# Data Cleaning and State Mapping for Startup Locations

This notebook performs data cleaning and processing on a dataset of startups in India, contained in the file `Listofstartups.csv`. The steps involved include:

1. **Loading the Data**:
   - The data is loaded from a CSV file into a Pandas DataFrame using `pd.read_csv()`.

2. **Initial Exploration**:
   - `df.describe()` and `df.head()` are used to explore the basic statistics and the first few rows of the dataset to understand its structure.

3. **Splitting the `Location of company` Column**:
   - The `Location of company` column is split into two new columns: `City` and `State`. This is done using the `str.split()` method, which separates the string based on a comma and assigns the first part to the `City` column and the second part to the `State` column.
   
4. **Handling Missing Data**:
   - The missing values in the `State` and `City` columns are checked using `isna().sum()`. The notebook identifies the rows where `State` is missing.
   - Cities with missing state values are processed by looking up the corresponding state from an external JSON file (`indian_states_and_cities.json`), which maps cities to their respective states.

5. **Mapping Cities to States**:
   - A custom function `map_city_to_state()` is defined to map each city to its respective state using the `city_to_state` dictionary loaded from the JSON file. This function handles missing city-state mappings by returning `None` when no match is found.

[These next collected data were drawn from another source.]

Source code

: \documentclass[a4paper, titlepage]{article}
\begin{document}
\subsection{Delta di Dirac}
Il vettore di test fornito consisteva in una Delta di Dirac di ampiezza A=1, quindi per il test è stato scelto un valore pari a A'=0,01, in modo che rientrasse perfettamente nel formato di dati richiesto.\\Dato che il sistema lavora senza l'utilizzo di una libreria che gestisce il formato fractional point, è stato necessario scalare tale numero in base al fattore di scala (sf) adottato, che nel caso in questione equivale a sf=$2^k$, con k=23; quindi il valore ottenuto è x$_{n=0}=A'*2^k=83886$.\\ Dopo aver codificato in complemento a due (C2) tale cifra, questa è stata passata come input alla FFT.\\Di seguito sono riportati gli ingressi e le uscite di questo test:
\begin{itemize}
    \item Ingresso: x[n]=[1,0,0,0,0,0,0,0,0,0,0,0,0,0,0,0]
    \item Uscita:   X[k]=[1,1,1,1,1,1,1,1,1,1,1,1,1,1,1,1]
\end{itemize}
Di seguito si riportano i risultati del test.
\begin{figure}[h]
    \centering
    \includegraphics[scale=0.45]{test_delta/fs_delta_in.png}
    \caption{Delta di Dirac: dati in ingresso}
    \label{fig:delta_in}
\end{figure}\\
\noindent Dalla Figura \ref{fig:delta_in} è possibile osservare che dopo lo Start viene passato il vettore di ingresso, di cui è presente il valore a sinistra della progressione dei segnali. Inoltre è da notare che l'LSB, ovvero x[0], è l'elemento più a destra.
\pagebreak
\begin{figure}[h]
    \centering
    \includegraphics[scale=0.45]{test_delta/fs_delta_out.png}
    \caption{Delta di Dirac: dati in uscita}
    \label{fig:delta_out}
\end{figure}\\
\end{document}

6. **Filling Missing State Values**:
   - For the rows where the `State` is missing, the notebook attempts to find the correct state by using the `map_city_to_state()` function and updates the `State` column with the found value.

7. **Final Check**:
   - After filling in the missing state values, `df.State.isna().sum()` is called again to verify that the missing values have been handled.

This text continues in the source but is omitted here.